Michel François, Déjà vu (Hallu), 2003
Déjà-vu (Hallu) (2003) conveys the artist’s infectious sense of wonder. In this mesmerising spilt-screen film, he manipulates a piece of aluminium foil to resemble weird faces and other forms, playing on the symmetry that characterises almost all life as we know it.
Noguchi Rika, To the Night Planet, 2015
“At the end of the day, I gaze at the scene outside my usual double-decker bus. As the sky darkens, light appears in myriad hues. The bus makes its way slowly along the night planet.”
Graham Gussin, Spill, 1999
Graham Gussin’s film Spill (1999) points up cinematic effects to convey notions of threshold and threat.

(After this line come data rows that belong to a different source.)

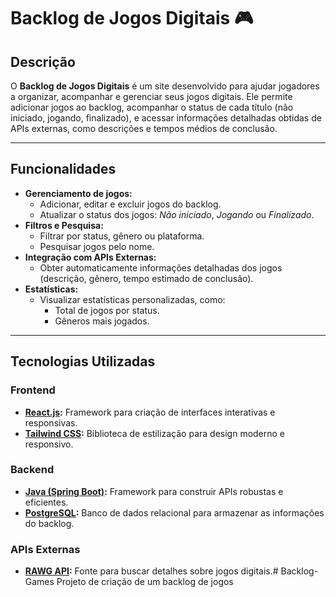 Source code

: # Backlog de Jogos Digitais 🎮

## **Descrição**
O **Backlog de Jogos Digitais** é um site desenvolvido para ajudar jogadores a organizar, acompanhar e gerenciar seus jogos digitais. Ele permite adicionar jogos ao backlog, acompanhar o status de cada título (não iniciado, jogando, finalizado), e acessar informações detalhadas obtidas de APIs externas, como descrições e tempos médios de conclusão.

---

## **Funcionalidades**
- **Gerenciamento de jogos:**
  - Adicionar, editar e excluir jogos do backlog.
  - Atualizar o status dos jogos: *Não iniciado*, *Jogando* ou *Finalizado*.
- **Filtros e Pesquisa:**
  - Filtrar por status, gênero ou plataforma.
  - Pesquisar jogos pelo nome.
- **Integração com APIs Externas:**
  - Obter automaticamente informações detalhadas dos jogos (descrição, gênero, tempo estimado de conclusão).
- **Estatísticas:**
  - Visualizar estatísticas personalizadas, como:
    - Total de jogos por status.
    - Gêneros mais jogados.

---

## **Tecnologias Utilizadas**
### **Frontend**
- **[React.js](https://react.dev/):** Framework para criação de interfaces interativas e responsivas.
- **[Tailwind CSS](https://tailwindcss.com/):** Biblioteca de estilização para design moderno e responsivo.

### **Backend**
- **[Java (Spring Boot)](https://spring.io/projects/spring-boot):** Framework para construir APIs robustas e eficientes.
- **[PostgreSQL](https://www.postgresql.org/):** Banco de dados relacional para armazenar as informações do backlog.

### **APIs Externas**
- **[RAWG API](https://rawg.io/apidocs):** Fonte para buscar detalhes sobre jogos digitais.# Backlog-Games
Projeto de criação de um backlog de jogos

Set in an empty industrial building, gradually subsumed by artificial fog, it evokes the uncanny, referring to horror and science fiction films of the 1950s as well as contemporary commercial music videos. The overall effect is hypnotic and compelling.
Lutz and Guggisberg, Truck, 2014
Swiss artists Lutz and Guggisberg’s work encompasses video, painting, installation and sculptural pieces revealing their funny melancholy and existential proposition borne out of pervasive absurdity. As a result, their practice is as free as it is sceptical.
Marko Mäetamm, Money, 2014
Marko Mäetamm was twenty-six in 1991 when Estonia won its independence from Russia. He was in his third year at the Estonian Art Academy. The videos Money shows a down to earth engagement between man and his family, and man and outside world.